I’m currently playing with the realtime API. Is it possible to reset the conversation in the middle? The application I’m building requires some specific context where the conversation needs to reset. I tried the function to add or delete a conversation item, but it can not delete any audio clips already sent to the server.
Are you looking to flush the audio buffer that has been most recently streamed before a create is triggered? There’s a method for that.
https://platform.openai.com/docs/api-reference/realtime-client-events/input_audio_buffer/clear
What is it that you want to preserve that isn’t simply starting a new web socket?
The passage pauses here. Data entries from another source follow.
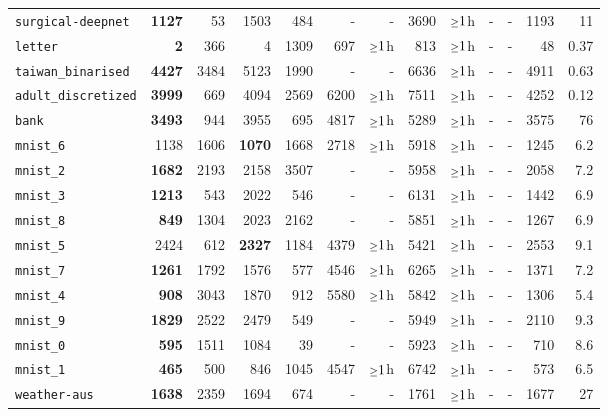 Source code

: \begin{tabular}{lrrrrrrrrrrrr}
\texttt{surgical-deepnet} & \textbf{1127} & 53 & 1503 & 484 & - & - & 3690 & $\mathsmaller{\geq}1$h & - & - & 1193 & 11\\
\texttt{letter} & \textbf{2} & 366 & 4 & 1309 & 697 & $\mathsmaller{\geq}1$h & 813 & $\mathsmaller{\geq}1$h & - & - & 48 & 0.37\\
\texttt{taiwan\_binarised} & \textbf{4427} & 3484 & 5123 & 1990 & - & - & 6636 & $\mathsmaller{\geq}1$h & - & - & 4911 & 0.63\\
\texttt{adult\_discretized} & \textbf{3999} & 669 & 4094 & 2569 & 6200 & $\mathsmaller{\geq}1$h & 7511 & $\mathsmaller{\geq}1$h & - & - & 4252 & 0.12\\
\texttt{bank} & \textbf{3493} & 944 & 3955 & 695 & 4817 & $\mathsmaller{\geq}1$h & 5289 & $\mathsmaller{\geq}1$h & - & - & 3575 & 76\\
\texttt{mnist\_6} & 1138 & 1606 & \textbf{1070} & 1668 & 2718 & $\mathsmaller{\geq}1$h & 5918 & $\mathsmaller{\geq}1$h & - & - & 1245 & 6.2\\
\texttt{mnist\_2} & \textbf{1682} & 2193 & 2158 & 3507 & - & - & 5958 & $\mathsmaller{\geq}1$h & - & - & 2058 & 7.2\\
\texttt{mnist\_3} & \textbf{1213} & 543 & 2022 & 546 & - & - & 6131 & $\mathsmaller{\geq}1$h & - & - & 1442 & 6.9\\
\texttt{mnist\_8} & \textbf{849} & 1304 & 2023 & 2162 & - & - & 5851 & $\mathsmaller{\geq}1$h & - & - & 1267 & 6.9\\
\texttt{mnist\_5} & 2424 & 612 & \textbf{2327} & 1184 & 4379 & $\mathsmaller{\geq}1$h & 5421 & $\mathsmaller{\geq}1$h & - & - & 2553 & 9.1\\
\texttt{mnist\_7} & \textbf{1261} & 1792 & 1576 & 577 & 4546 & $\mathsmaller{\geq}1$h & 6265 & $\mathsmaller{\geq}1$h & - & - & 1371 & 7.2\\
\texttt{mnist\_4} & \textbf{908} & 3043 & 1870 & 912 & 5580 & $\mathsmaller{\geq}1$h & 5842 & $\mathsmaller{\geq}1$h & - & - & 1306 & 5.4\\
\texttt{mnist\_9} & \textbf{1829} & 2522 & 2479 & 549 & - & - & 5949 & $\mathsmaller{\geq}1$h & - & - & 2110 & 9.3\\
\texttt{mnist\_0} & \textbf{595} & 1511 & 1084 & 39 & - & - & 5923 & $\mathsmaller{\geq}1$h & - & - & 710 & 8.6\\
\texttt{mnist\_1} & \textbf{465} & 500 & 846 & 1045 & 4547 & $\mathsmaller{\geq}1$h & 6742 & $\mathsmaller{\geq}1$h & - & - & 573 & 6.5\\
\texttt{weather-aus} & \textbf{1638} & 2359 & 1694 & 674 & - & - & 1761 & $\mathsmaller{\geq}1$h & - & - & 1677 & 27\\
\bottomrule
\end{tabular}
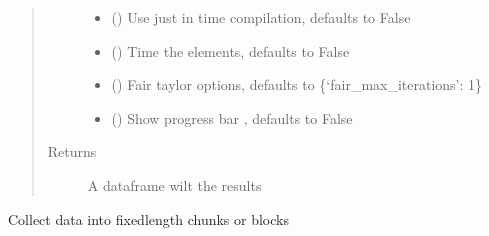 \documentclass[letterpaper,10pt,english]{sphinxmanual}
\begin{document}
\begin{fulllineitems}
\begin{fulllineitems}
\begin{quote}
\begin{description}
\begin{itemize}
\item {} 
\sphinxAtStartPar
{} (\sphinxstyleliteralemphasis{\sphinxupquote{, }}) \textendash{} Use just in time compilation, defaults to False

\item {} 
\sphinxAtStartPar
{} (\sphinxstyleliteralemphasis{\sphinxupquote{, }}) \textendash{} Time the elements, defaults to False

\item {} 
\sphinxAtStartPar
{} (\sphinxstyleliteralemphasis{\sphinxupquote{, }}) \textendash{} Fair taylor options, defaults to \{‘fair\_max\_iterations’: 1\}

\item {} 
\sphinxAtStartPar
{} (\sphinxstyleliteralemphasis{\sphinxupquote{, }}) \textendash{} Show progress bar , defaults to False

\end{itemize}

\item[{Returns}] \leavevmode
\sphinxAtStartPar
A dataframe wilt the results

\end{description}\end{quote}

\end{fulllineitems}


\begin{fulllineitems}
\label{\detokenize{core/modelclass:modelclass.Solver_Mixin.grouper}}
\pysigstartsignatures
{}
\pysigstopsignatures
\sphinxAtStartPar
Collect data into fixed\sphinxhyphen{}length chunks or blocks


\end{fulllineitems}
\end{fulllineitems}
\end{document}
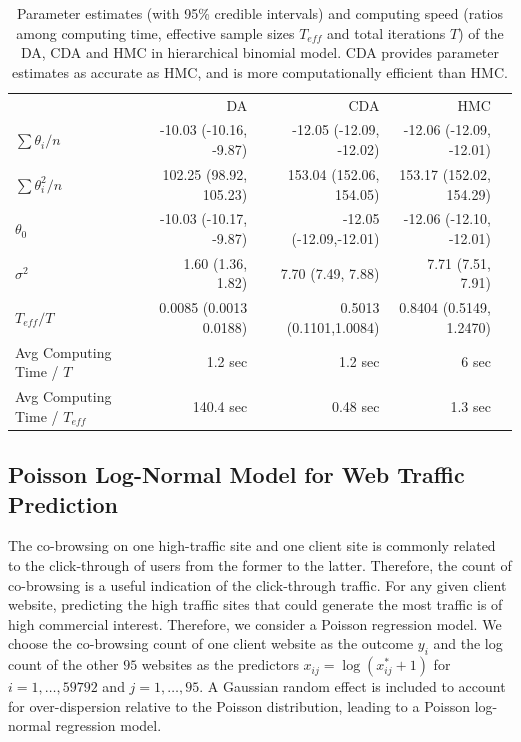 \documentclass[11pt]{article}
\begin{document}
 
\begin{table}[H]
\small
\centering
\begin{tabular}{|l |r |r| r| r |} 
 \hline
                          & DA & CDA & HMC\\
 [0.5ex]

 $ \sum \theta_i/n$      & -10.03 (-10.16, -9.87)& -12.05 (-12.09, -12.02) &  -12.06 (-12.09, -12.01)\\
 $ \sum \theta_i^2/n$      & 102.25 (98.92, 105.23)& 153.04 (152.06, 154.05) &  153.17 (152.02, 154.29)\\
$\theta_0$          & -10.03 (-10.17, -9.87)& -12.05 (-12.09,-12.01) &  -12.06 (-12.10, -12.01)\\
$\sigma^2$         & 1.60 (1.36, 1.82)&   7.70 (7.49, 7.88)  & 7.71 (7.51, 7.91)\\
$T_{eff} / T$ & 0.0085 (0.0013 0.0188) & 0.5013 (0.1101,1.0084) & 0.8404 (0.5149, 1.2470)\\
Avg Computing Time /  $T$  & 1.2 sec       & 1.2 sec        & 6 sec\\
Avg Computing Time /  $T_{eff}$  & 140.4 sec       & 0.48 sec        & 1.3 sec\\
 \hline
\end{tabular}
\caption{Parameter estimates (with 95\% credible intervals) and computing speed (ratios among computing time, effective sample sizes $T_{eff}$ and total iterations $T$) of the DA, CDA and HMC in hierarchical binomial model. CDA provides parameter estimates as accurate as HMC, and is more computationally efficient than HMC.}
\label{tab:binomial}
\end{table}


\subsection{Poisson Log-Normal Model for Web Traffic Prediction}

The co-browsing on one high-traffic site and one client site is commonly related to the click-through of users from the former to the latter. Therefore, the count of co-browsing is a useful indication of the click-through traffic. For any given client website, predicting the high traffic sites that could generate the most traffic is of high commercial interest. Therefore, we consider a Poisson regression model. We choose the co-browsing count of one client website as the outcome $y_i$ and the log count of the other $95$ websites as the predictors $x_{ij}=\log (x^*_{ij}+1)$ for $i=1,\ldots ,59792$ and $j=1,\ldots ,95$.  A Gaussian random effect is included to account for over-dispersion relative to the Poisson distribution, leading to a Poisson log-normal regression model. 
\end{document}
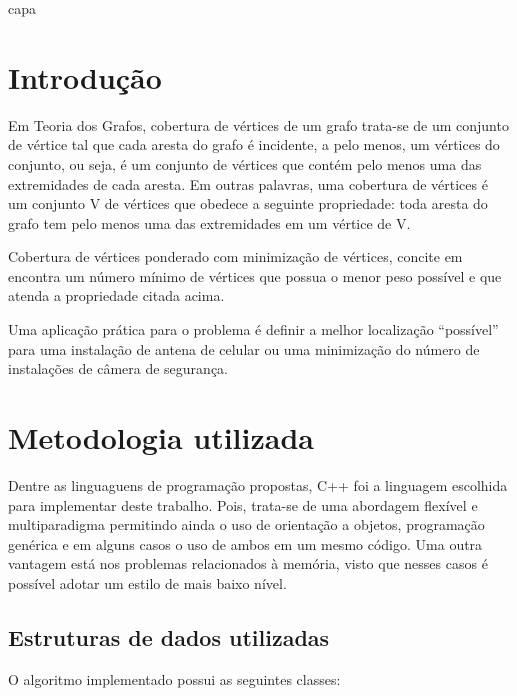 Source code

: \documentclass[12pt, fleqn]{article}
\begin{document}
    \pagestyle {empty}

     {capa}    
    
    \pagestyle {empty}
    
    \newpage

    \pagestyle {plain}

    \setcounter{page}{0} 
    
    \setlength{\parindent}{0in}  
    
    \parskip 5pt  

    \section{Introdução}

      \quad Em Teoria dos Grafos, cobertura de vértices de um grafo trata-se de um conjunto de vértice tal que cada aresta do grafo é incidente, a pelo menos, 
	   um vértices do conjunto, ou seja, é um conjunto de vértices que contém pelo menos uma das extremidades de cada aresta. 
	   Em outras palavras, uma cobertura de vértices é um conjunto V de vértices que obedece a seguinte propriedade: toda aresta do grafo tem pelo menos uma das extremidades em um vértice de V.
      
      \quad Cobertura de vértices ponderado com minimização de vértices, concite em encontra um número mínimo de vértices que possua o menor peso possível e que  atenda a propriedade citada acima.      
      
      \quad Uma aplicação prática para o problema é definir a melhor localização “possível” para uma instalação de antena de celular ou uma minimização do número de instalações de câmera de segurança.


    \section{Metodologia utilizada}
      \quad Dentre as linguaguens de programação propostas, C++ foi a linguagem escolhida para implementar deste trabalho. 
	Pois, trata-se de uma abordagem flexível e multiparadigma permitindo ainda o uso de orientação a objetos, programação genérica e em alguns casos o uso de ambos em um mesmo código. 
	Uma outra vantagem está nos problemas relacionados à memória, visto que nesses casos é possível adotar um estilo de mais baixo nível.


      \subsection{Estruturas de dados utilizadas}	
	\quad O algoritmo implementado possui as seguintes classes: 
	
\end{document}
A technique that seems promising to cut down expense is to truncate past assistant audio messages in the server, if you don’t need it fully understanding what it replied before.
Thanks for the reply. I’m actually looking into something like starting a new web socket but without the overhead. So what I need is to clear the whole history not just the most recent buffer. I only plan to use the voice → text feature for speed up effectively. My task is not that much a conversation application. You can think of it as more of a bunch of summary tasks for separate cases in a session, with audio as input. Does that make it a bit clearer?
This effectively means a new session, and for that you have to recreate the connection. There is no way to fully reset the session, but why would you want to keep it anyway, if you don’t care about the conversation history?
Say one example is to build an observer of a conversation to label if the conversation is going well in each turn. (Say simply output a “yes” / “no”) But I don’t want the output of this observer to pollute the actual conversation. For this application, assuming the input is audio, I want this observer to also respond fast. In text2text application, I would directly pass the conversation history to this observer each time. Hope that explains the use case better.
If the conversation itself also happens via realtime API, then it sounds like you actually need two connections, and in the “observer” one you would use conversation.item.delete. I might not totally understand what are your exact requirements but hope this helps
Ok. Yes. I think you got the idea. I am planning to open 2. The current issue is conversation.item.delete does not support audios does it? I can only append text content to it and delete later. But it does not apply to audios user already committed. We need more like a reset or being able to delete user committed audios and generated response text.
I believe conversation.item
is not just for text, in the API reference they say that whenever an audio buffer is committed, a new conversation.item
is created. So you could try to keep track of the IDs of those items and delete them whenever you want and it should work
Hmm. Ok. Thanks. Seems like they return a conversation.item.created event when you commit an audio. I’ll give it a test.
In the meantime, just out of curiosity, do you know how the model manages audio messages along with text in the history? I imagine it’d be costly if all audio clips are reprocessed in each turn. Do they transcribe audio as text after each turn?
They store the audio tokens and the model consumes them again at each turn just like the text. Prompt caching has been added to Realtime recently, so all or almost all of those tokens are hitting the cache and getting discounted as per rates defined on the API pricing page
Ok. Just tested today. It worked. All I needed is to record every conv item created and delete all at the end of each turn. Thanks for the detailed explanation!
It seems a simple API like session.reset (or perhaps conversation.delete.all) that cleans up all history and expects to build a new history would be better than expecting clients to maintain their conversation history and submit conversation.item.delete for each item to reset for a fresh conversation.
I understand we can create a new connection to appear as a different session leaving the conversation to be garbage collected.